After a last-second goal from OAR's Slava Voynov, a former Los Angeles Kings player in the NHL, in the game's first period, Germany didn't fold under increased pressure from a Russian lineup that was built to succeed in a tournament without any active NHL stars, tying the contest 2-2 in the second and going ahead 3-2 on a score from Jonas Muller with three minutes remaining.

But OAR, with Kontinental Hockey League standouts like Kirill Kaprizov and Ilya Kovalchuk leading the charge, was even more relentless, chipping away at Germany's conservative approach throughout regulation and throwing the tournament finale into a tizzy with a clutch-time score by 25-year-old Nikita Gusev, a former Tampa Bay Lightning draft pick.

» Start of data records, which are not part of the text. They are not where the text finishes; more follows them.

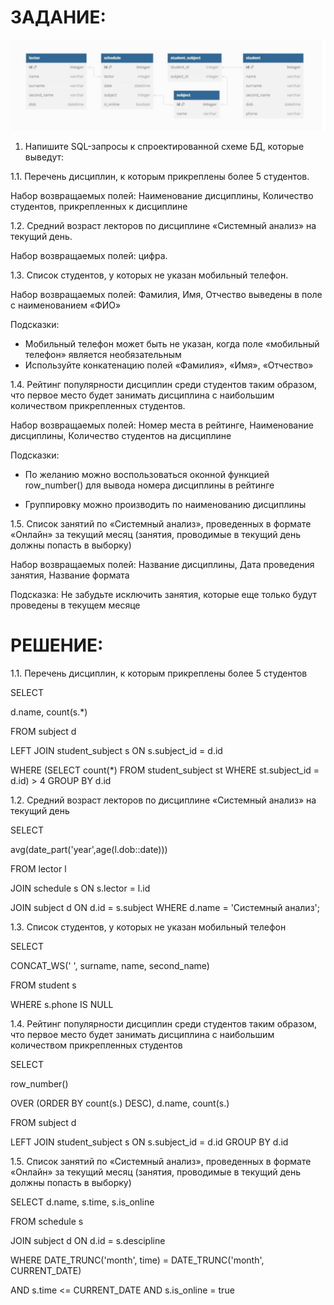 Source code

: 
# ЗАДАНИЕ:

![Изображение 4](./Изображения3/Изображение4.png)


1. Напишите SQL-запросы к спроектированной схеме БД, которые выведут:

1.1. Перечень дисциплин, к которым прикреплены более 5 студентов.

Набор возвращаемых полей: Наименование дисциплины, Количество студентов, прикрепленных к
дисциплине


1.2. Средний возраст лекторов по дисциплине «Системный анализ» на текущий день.

Набор возвращаемых полей: цифра.


1.3. Список студентов, у которых не указан мобильный телефон.

Набор возвращаемых полей: Фамилия, Имя, Отчество выведены в поле с наименованием «ФИО»

Подсказки:

- Мобильный телефон может быть не указан, когда поле «мобильный телефон» является
необязательным
- Используйте конкатенацию полей «Фамилия», «Имя», «Отчество»

1.4. Рейтинг популярности дисциплин среди студентов таким образом, что первое место будет занимать
дисциплина с наибольшим количеством прикрепленных студентов.

Набор возвращаемых полей: Номер места в рейтинге, Наименование дисциплины, Количество
студентов на дисциплине

Подсказки:

- По желанию можно воспользоваться оконной функцией row_number() для вывода номера
дисциплины в рейтинге

- Группировку можно производить по наименованию дисциплины


1.5. Список занятий по «Системный анализ», проведенных в формате «Онлайн» за текущий месяц
(занятия, проводимые в текущий день должны попасть в выборку)

Набор возвращаемых полей: Название дисциплины, Дата проведения занятия, Название формата

Подсказка: Не забудьте исключить занятия, которые еще только будут проведены в текущем месяце



# РЕШЕНИЕ:


1.1.  Перечень дисциплин, к которым прикреплены более 5 студентов
   
SELECT

d.name, count(s.*)

FROM subject d

LEFT JOIN student_subject s ON s.subject_id = d.id

WHERE (SELECT count(*) FROM student_subject st WHERE st.subject_id = d.id) > 4 GROUP BY d.id


1.2.  Средний возраст лекторов по дисциплине «Системный анализ» на текущий день

SELECT

avg(date_part('year',age(l.dob::date)))

FROM lector l

JOIN schedule s ON s.lector = l.id

JOIN subject d ON d.id = s.subject  WHERE d.name = 'Системный анализ';


1.3. Список студентов, у которых не указан мобильный телефон

SELECT

CONCAT_WS(' ', surname, name, second_name) 

FROM student s

WHERE s.phone IS NULL



1.4. Рейтинг популярности дисциплин среди студентов таким образом, что первое место будет занимать дисциплина с наибольшим количеством прикрепленных студентов

SELECT 

row_number()

OVER (ORDER BY count(s.) DESC), d.name, count(s.) 

FROM subject d

LEFT JOIN student_subject s ON s.subject_id = d.id GROUP BY d.id



1.5. Список занятий по «Системный анализ», проведенных в формате «Онлайн» за текущий месяц
(занятия, проводимые в текущий день должны попасть в выборку)

SELECT d.name, s.time, s.is_online

FROM schedule s

JOIN subject d ON d.id = s.descipline

WHERE DATE_TRUNC('month', time) = DATE_TRUNC('month', CURRENT_DATE)

AND s.time <= CURRENT_DATE AND s.is_online = true


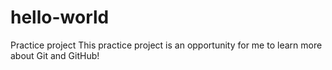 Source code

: # hello-world
Practice project
This practice project is an opportunity for me to learn more about Git and GitHub!

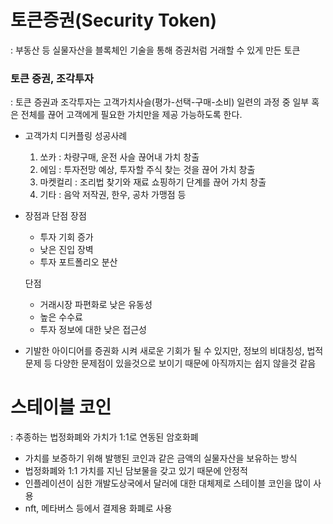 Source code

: # 토큰증권(Security Token)
: 부동산 등 실물자산을 블록체인 기술을 통해 증권처럼 거래할 수 있게 만든 토큰

### 토큰 증권, 조각투자
: 토큰 증권과 조각투자는 고객가치사슬(평가-선택-구매-소비) 일련의 과정 중
  일부 혹은 전체를 끊어 고객에게 필요한 가치만을 제공 가능하도록 한다.

- 고객가치 디커플링 성공사례
	1. 쏘카 : 차량구매, 운전 사슬 끊어내 가치 창출
	2. 에임 : 투자전망 예상, 투자할 주식 찾는 것을 끊어 가치 창출
	3. 마켓컬리 : 조리법 찾기와 재료 쇼핑하기 단계를 끊어 가치 창출
	4. 기타 : 음악 저작권, 한우, 공차 가맹점 등

- 장점과 단점
	장점
	- 투자 기회 증가
	- 낮은 진입 장벽
	- 투자 포트폴리오 분산

	단점
	- 거래시장 파편화로 낮은 유동성
	- 높은 수수료
	- 투자 정보에 대한 낮은 접근성

- 기발한 아이디어를 증권화 시켜 새로운 기회가 될 수 있지만,
정보의 비대칭성, 법적문제 등 다양한 문제점이 있을것으로 보이기
때문에 아직까지는 쉽지 않을것 같음


# 스테이블 코인
: 추종하는 법정화폐와 가치가 1:1로 연동된 암호화폐

- 가치를 보증하기 위해 발행된 코인과 같은 금액의 실물자산을 보유하는 방식
- 법정화폐와 1:1 가치를 지닌 담보물을 갖고 있기 때문에 안정적
- 인플레이션이 심한 개발도상국에서 달러에 대한 대체제로 스테이블 코인을 많이 사용
- nft, 메타버스 등에서 결제용 화폐로 사용

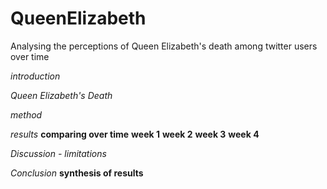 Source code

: # QueenElizabeth
Analysing the perceptions of Queen Elizabeth's death among twitter users over time 

*introduction* 

*Queen Elizabeth's Death*

*method* 

*results* 
**comparing over time** 
**week 1**
**week 2**
**week 3**
**week 4**

*Discussion - limitations* 

*Conclusion* 
**synthesis of results**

On the verge of securing gold with its 3-2 lead, Germany went on a power play in the waning minutes of the final, but Russia then went bold by pulling goalie Vasili Koshechkin from the net, setting up a 5-on-5 and, in a highlight that will live on in Olympic history, sending the game to overtime with a shot by Gusev.

Koshechkin, who joined teammate Bogdan Kiselevich in accidentally pushing the puck into his own net on an earlier score by Germany, held firm in the subsequent OT stretch, and when OAR got a power-play try of its own, this one induced by high-sticking to 39-year-old "Magic Man" Pavel Datsyuk, it capitalized with the puck. Kaprizov getting one past German goalie Danny Aus Birken roughly 15 minutes into the period then put a thrilling touch on the matchup, bringing hockey gold to Russian athletes for the first time since 1992.

Germany didn't leave empty-handed despite the heartbreaking finish, claiming silver just four years after the country didn't even qualify for men's ice hockey at the 2014 Sochi Games. And yet it was Russia, in all the glory of its International Olympic Committee-imposed neutral uniforms, that truly stole the show.

On the same day the IOC voted to uphold Russia's ban from the Closing Ceremony in Pyeongchang, OAR retained at least some honor for its country, going blow for blow with -- and ultimately topping -- the tourney's top underdog story.

Russia had initially been barred from the Olympics in December after a years-long investigation into an alleged state-backed doping program, which enabled hundreds of athletes to use performance-enhancing drugs at previous Games. Hundreds of the country's representatives were still granted "special dispensation" to compete in South Korea, albeit under the "OAR" moniker and without any official ties to Russia. Even during the 2018 Olympics, though, at least two of OAR's athletes have either forfeited medals, which would not have been credited to the country anyway, or drawn international scorn for failing additional drug tests.